# [SOURCE RECORDS]
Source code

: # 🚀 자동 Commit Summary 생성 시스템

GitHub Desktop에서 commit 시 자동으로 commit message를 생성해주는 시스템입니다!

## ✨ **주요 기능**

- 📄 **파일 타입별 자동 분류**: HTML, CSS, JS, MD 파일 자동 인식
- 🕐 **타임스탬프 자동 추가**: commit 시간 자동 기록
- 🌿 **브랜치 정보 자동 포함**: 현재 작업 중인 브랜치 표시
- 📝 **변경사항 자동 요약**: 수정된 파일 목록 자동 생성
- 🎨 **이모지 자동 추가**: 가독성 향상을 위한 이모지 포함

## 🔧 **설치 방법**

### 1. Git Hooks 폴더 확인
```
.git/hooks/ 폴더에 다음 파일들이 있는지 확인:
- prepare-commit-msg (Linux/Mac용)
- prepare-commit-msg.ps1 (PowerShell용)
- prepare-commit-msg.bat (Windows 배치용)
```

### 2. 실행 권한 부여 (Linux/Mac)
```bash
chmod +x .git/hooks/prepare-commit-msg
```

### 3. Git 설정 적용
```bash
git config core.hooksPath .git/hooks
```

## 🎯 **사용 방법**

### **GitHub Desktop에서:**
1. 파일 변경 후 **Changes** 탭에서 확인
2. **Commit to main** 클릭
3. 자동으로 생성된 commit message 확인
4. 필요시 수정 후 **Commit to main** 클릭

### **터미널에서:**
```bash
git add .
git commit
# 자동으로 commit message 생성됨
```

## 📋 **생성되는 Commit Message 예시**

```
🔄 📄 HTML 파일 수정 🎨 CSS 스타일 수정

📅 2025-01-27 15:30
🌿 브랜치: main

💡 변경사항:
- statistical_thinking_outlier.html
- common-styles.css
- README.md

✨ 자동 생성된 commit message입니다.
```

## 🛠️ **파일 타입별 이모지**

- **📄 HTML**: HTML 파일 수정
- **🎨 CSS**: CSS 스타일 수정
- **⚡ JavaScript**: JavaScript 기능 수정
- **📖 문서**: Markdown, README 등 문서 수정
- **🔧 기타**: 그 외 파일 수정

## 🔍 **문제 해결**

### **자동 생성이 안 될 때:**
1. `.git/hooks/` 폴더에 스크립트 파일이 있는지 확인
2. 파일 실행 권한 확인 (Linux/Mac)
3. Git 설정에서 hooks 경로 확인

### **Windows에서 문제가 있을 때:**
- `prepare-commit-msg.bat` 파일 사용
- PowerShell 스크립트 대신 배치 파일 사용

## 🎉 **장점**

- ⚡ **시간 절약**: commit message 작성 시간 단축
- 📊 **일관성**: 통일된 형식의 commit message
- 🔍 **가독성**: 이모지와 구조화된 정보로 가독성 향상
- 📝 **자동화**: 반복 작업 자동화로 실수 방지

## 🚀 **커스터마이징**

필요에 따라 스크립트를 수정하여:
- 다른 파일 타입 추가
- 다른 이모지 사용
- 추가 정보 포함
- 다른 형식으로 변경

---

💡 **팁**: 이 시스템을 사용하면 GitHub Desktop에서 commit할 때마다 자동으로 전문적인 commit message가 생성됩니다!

# [PROBLEM REQUIREMENTS]
Where a line of the entries contains the word "main", count it, then state the total and nothing else.

# [FINISHED TASK]
3